### Work instructions
Copy out, from the data below, each line in which the word "trabalho" occurs.

+--

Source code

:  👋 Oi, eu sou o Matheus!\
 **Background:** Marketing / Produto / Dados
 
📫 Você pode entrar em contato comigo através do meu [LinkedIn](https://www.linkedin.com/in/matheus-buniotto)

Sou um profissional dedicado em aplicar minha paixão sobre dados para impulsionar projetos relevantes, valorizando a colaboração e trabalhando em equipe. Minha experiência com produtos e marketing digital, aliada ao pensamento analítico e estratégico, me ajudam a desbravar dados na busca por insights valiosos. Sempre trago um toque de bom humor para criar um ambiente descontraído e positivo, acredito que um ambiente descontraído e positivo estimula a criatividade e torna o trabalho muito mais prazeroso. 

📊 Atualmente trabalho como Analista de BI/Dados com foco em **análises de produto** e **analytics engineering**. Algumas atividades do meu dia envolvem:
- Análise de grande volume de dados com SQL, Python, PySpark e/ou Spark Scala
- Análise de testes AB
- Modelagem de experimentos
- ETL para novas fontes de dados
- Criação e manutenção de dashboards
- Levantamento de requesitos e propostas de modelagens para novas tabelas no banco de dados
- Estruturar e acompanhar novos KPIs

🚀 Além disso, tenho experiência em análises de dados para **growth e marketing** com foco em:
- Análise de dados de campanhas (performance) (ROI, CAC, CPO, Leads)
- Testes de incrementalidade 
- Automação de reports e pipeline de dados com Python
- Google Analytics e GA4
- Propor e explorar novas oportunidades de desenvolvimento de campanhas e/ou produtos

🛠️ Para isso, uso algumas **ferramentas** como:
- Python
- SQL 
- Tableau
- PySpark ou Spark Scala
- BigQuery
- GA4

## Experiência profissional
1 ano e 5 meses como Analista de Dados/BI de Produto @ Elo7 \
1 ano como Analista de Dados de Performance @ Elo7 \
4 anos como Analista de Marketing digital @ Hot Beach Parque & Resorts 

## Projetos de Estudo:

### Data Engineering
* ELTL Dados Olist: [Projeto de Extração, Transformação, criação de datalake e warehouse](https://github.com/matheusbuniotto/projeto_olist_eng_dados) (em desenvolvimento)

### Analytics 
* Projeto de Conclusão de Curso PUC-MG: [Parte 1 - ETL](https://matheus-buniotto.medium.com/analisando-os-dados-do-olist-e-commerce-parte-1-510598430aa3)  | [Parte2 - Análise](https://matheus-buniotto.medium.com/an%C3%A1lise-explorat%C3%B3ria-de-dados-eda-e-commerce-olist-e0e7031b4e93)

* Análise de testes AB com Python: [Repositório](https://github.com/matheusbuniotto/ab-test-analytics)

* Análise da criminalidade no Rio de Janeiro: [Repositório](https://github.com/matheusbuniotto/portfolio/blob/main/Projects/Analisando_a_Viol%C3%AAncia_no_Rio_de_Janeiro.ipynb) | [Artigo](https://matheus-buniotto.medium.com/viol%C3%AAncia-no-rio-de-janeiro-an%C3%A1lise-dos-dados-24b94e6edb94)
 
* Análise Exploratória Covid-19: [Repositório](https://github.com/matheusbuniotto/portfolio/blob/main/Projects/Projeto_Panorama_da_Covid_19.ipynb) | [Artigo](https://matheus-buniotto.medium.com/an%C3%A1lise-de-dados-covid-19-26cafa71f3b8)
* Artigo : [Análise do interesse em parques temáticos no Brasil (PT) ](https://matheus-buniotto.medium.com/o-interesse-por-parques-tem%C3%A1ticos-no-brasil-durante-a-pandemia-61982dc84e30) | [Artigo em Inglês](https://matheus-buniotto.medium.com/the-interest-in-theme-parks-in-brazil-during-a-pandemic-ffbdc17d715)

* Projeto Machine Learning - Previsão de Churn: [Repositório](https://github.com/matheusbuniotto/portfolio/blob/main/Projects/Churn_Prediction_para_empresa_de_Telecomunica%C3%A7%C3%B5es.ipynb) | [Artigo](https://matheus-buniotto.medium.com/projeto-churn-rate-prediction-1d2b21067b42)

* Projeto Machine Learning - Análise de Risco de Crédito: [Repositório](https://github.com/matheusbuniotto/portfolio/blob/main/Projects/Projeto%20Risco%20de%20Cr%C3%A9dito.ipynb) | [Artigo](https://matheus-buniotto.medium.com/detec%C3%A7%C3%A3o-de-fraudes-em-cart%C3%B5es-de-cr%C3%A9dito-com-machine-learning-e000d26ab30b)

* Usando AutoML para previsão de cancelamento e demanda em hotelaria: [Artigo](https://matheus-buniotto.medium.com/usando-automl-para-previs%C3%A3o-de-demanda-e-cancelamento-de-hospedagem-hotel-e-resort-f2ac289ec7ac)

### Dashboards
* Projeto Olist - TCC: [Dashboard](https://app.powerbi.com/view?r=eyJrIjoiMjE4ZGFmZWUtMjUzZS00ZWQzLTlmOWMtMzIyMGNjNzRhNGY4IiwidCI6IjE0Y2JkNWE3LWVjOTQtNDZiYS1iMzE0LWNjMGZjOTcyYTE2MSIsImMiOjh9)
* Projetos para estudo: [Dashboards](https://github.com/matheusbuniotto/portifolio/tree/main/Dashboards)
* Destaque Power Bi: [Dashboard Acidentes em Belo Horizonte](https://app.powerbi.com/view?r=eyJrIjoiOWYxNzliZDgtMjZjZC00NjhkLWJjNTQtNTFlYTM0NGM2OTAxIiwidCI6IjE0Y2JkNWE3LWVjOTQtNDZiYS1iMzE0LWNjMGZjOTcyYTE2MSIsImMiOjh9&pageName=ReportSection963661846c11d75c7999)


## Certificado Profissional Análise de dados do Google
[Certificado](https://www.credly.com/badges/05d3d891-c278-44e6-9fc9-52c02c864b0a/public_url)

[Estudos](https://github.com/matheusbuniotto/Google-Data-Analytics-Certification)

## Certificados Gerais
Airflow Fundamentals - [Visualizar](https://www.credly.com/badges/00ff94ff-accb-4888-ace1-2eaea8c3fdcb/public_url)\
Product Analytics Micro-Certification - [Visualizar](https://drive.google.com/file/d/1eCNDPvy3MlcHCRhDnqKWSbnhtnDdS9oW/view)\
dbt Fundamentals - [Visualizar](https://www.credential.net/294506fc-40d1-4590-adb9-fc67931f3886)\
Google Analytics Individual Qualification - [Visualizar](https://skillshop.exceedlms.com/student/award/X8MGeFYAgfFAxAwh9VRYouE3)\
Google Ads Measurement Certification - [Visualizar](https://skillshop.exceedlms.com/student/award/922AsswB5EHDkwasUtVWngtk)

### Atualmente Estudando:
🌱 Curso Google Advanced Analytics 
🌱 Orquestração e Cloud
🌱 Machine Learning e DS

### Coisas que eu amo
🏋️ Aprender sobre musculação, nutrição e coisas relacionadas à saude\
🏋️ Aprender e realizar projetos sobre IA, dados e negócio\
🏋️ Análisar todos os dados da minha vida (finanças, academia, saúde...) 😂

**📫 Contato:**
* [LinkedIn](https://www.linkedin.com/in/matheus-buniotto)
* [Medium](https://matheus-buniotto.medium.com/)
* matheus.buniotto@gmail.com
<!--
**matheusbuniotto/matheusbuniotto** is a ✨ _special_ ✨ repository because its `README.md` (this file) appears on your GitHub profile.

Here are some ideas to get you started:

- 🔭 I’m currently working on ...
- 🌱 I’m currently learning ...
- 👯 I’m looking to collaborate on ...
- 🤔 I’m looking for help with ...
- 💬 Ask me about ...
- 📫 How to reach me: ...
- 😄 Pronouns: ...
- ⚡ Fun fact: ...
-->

+--

### Answer to the problem
Sou um profissional dedicado em aplicar minha paixão sobre dados para impulsionar projetos relevantes, valorizando a colaboração e trabalhando em equipe. Minha experiência com produtos e marketing digital, aliada ao pensamento analítico e estratégico, me ajudam a desbravar dados na busca por insights valiosos. Sempre trago um toque de bom humor para criar um ambiente descontraído e positivo, acredito que um ambiente descontraído e positivo estimula a criatividade e torna o trabalho muito mais prazeroso. 
📊 Atualmente trabalho como Analista de BI/Dados com foco em **análises de produto** e **analytics engineering**. Algumas atividades do meu dia envolvem:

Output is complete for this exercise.